▶ **EXERCISE BRIEF**
In the entries below, which lines run from the one with "with different data" through the one with "Nun exisitieren noch"? Repeat exactly those, both included, and no pictures.

▶ **DATA FOR PROCESSING**

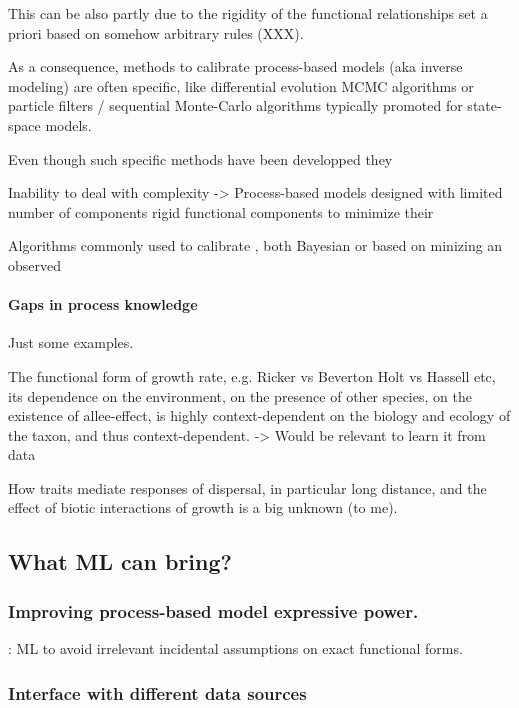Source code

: This can be also partly due to the rigidity of the functional relationships set a priori based on somehow arbitrary rules (XXX). 

As a consequence, methods to calibrate process-based models (aka inverse modeling) are often specific, like differential evolution MCMC algorithms or particle filters / sequential Monte-Carlo algorithms typically promoted for state-space models.

Even though such specific methods have been developped they  

Inability to deal with complexity -> Process-based models designed with limited number of components rigid functional components to minimize their 

Algorithms commonly used to calibrate , both Bayesian or based on minizing an observed 

\paragraph{Gaps in process knowledge}

Just some examples.

The functional form of growth rate, e.g. Ricker vs Beverton Holt vs Hassell etc, its dependence on the environment, on the presence of other species, on the existence of allee-effect, is highly context-dependent on the biology and ecology of the taxon, and thus context-dependent. -> Would be relevant to learn it from data

How traits mediate responses of dispersal, in particular long distance, and the effect of biotic interactions of growth is a big unknown (to me).


\subsection{What ML can bring?} %

\subsubsection{Improving process-based model expressive power.}
\cite{wood2001}: ML to avoid irrelevant incidental assumptions on exact functional forms.

\subsubsection{Interface with different data sources}

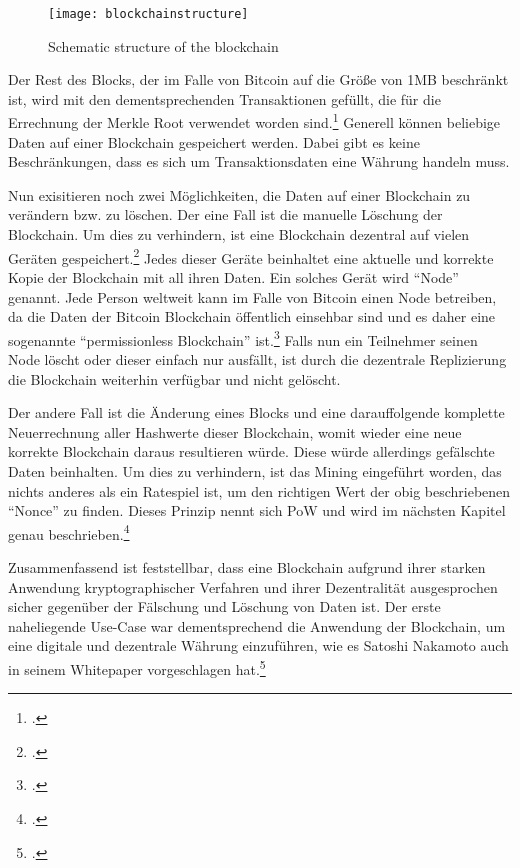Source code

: \begin{figure}[H]
    \caption{Schematic structure of the blockchain}
    \texttt{[image: blockchainstructure]}
    \label{figure:blockchainstructure}
    \\
    \cite[Source: Based on][p. 5]{nakamoto2008bitcoin}
\end{figure}

Der Rest des Blocks, der im Falle von Bitcoin auf die Größe von 1MB beschränkt ist, wird mit den dementsprechenden
Transaktionen gefüllt, die für die Errechnung der Merkle Root verwendet worden sind.\footcite[Cf.][p. 746]{mukhopadhyay2016brief}
Generell können beliebige Daten auf einer Blockchain gespeichert werden. Dabei gibt es keine Beschränkungen, dass
es sich um Transaktionsdaten eine Währung handeln muss.

Nun exisitieren noch zwei Möglichkeiten, die Daten auf einer Blockchain zu verändern bzw. zu löschen. Der eine Fall
ist die manuelle Löschung der Blockchain. Um dies zu verhindern, ist eine Blockchain dezentral auf vielen Geräten
gespeichert.\footcite[Cf.][p. 46]{bhaskar2015bitcoin} Jedes dieser Geräte beinhaltet eine aktuelle und korrekte Kopie
der Blockchain mit all ihren Daten. Ein solches Gerät wird "`Node"' genannt. Jede Person weltweit kann im Falle von
Bitcoin einen Node betreiben, da die Daten der Bitcoin Blockchain öffentlich einsehbar sind und es daher eine
sogenannte "`permissionless Blockchain"' ist.\footcite[Cf.][p. 132]{courtois2014optimizing} Falls nun ein Teilnehmer
seinen Node löscht oder dieser einfach nur ausfällt, ist durch die dezentrale Replizierung die Blockchain weiterhin
verfügbar und nicht gelöscht.

Der andere Fall ist die Änderung eines Blocks und eine darauffolgende komplette Neuerrechnung aller Hashwerte dieser
Blockchain, womit wieder eine neue korrekte Blockchain daraus resultieren würde. Diese würde allerdings gefälschte Daten
beinhalten. Um dies zu verhindern, ist das Mining eingeführt worden, das nichts anderes als ein Ratespiel ist, um den
richtigen Wert der obig beschriebenen "`Nonce"' zu finden. Dieses Prinzip nennt sich \ac{PoW} und wird im nächsten Kapitel
genau beschrieben.\footcite[Cf.][p. 3]{nakamoto2008bitcoin}

Zusammenfassend ist feststellbar, dass eine Blockchain aufgrund ihrer starken Anwendung kryptographischer Verfahren und
ihrer Dezentralität ausgesprochen sicher gegenüber der Fälschung und Löschung von Daten ist. Der erste naheliegende
Use-Case war dementsprechend die Anwendung der Blockchain, um eine digitale und dezentrale Währung einzuführen, wie es
Satoshi Nakamoto auch in seinem Whitepaper vorgeschlagen hat.\footcite[Cf.][]{nakamoto2008bitcoin}

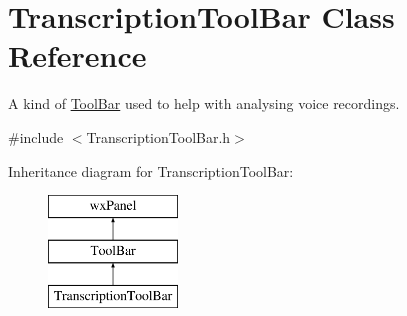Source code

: \hypertarget{class_transcription_tool_bar}{}\section{Transcription\+Tool\+Bar Class Reference}
\label{class_transcription_tool_bar}


A kind of \hyperlink{class_tool_bar}{Tool\+Bar} used to help with analysing voice recordings.  




{\ttfamily \#include $<$Transcription\+Tool\+Bar.\+h$>$}

Inheritance diagram for Transcription\+Tool\+Bar\+:\begin{figure}[H]
\begin{center}
\leavevmode
\includegraphics[height=3.000000cm]{class_transcription_tool_bar}
\end{center}
\end{figure}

▶ **TASK SOLUTION**
\subsubsection{Interface with different data sources}

Source code

: \begin{figure}[H]
    \caption{Schematic structure of the blockchain}
    \texttt{[image: blockchainstructure]}
    \label{figure:blockchainstructure}
    \\
    \cite[Source: Based on][p. 5]{nakamoto2008bitcoin}
\end{figure}

Der Rest des Blocks, der im Falle von Bitcoin auf die Größe von 1MB beschränkt ist, wird mit den dementsprechenden
Transaktionen gefüllt, die für die Errechnung der Merkle Root verwendet worden sind.\footcite[Cf.][p. 746]{mukhopadhyay2016brief}
Generell können beliebige Daten auf einer Blockchain gespeichert werden. Dabei gibt es keine Beschränkungen, dass
es sich um Transaktionsdaten eine Währung handeln muss.

Nun exisitieren noch zwei Möglichkeiten, die Daten auf einer Blockchain zu verändern bzw. zu löschen. Der eine Fall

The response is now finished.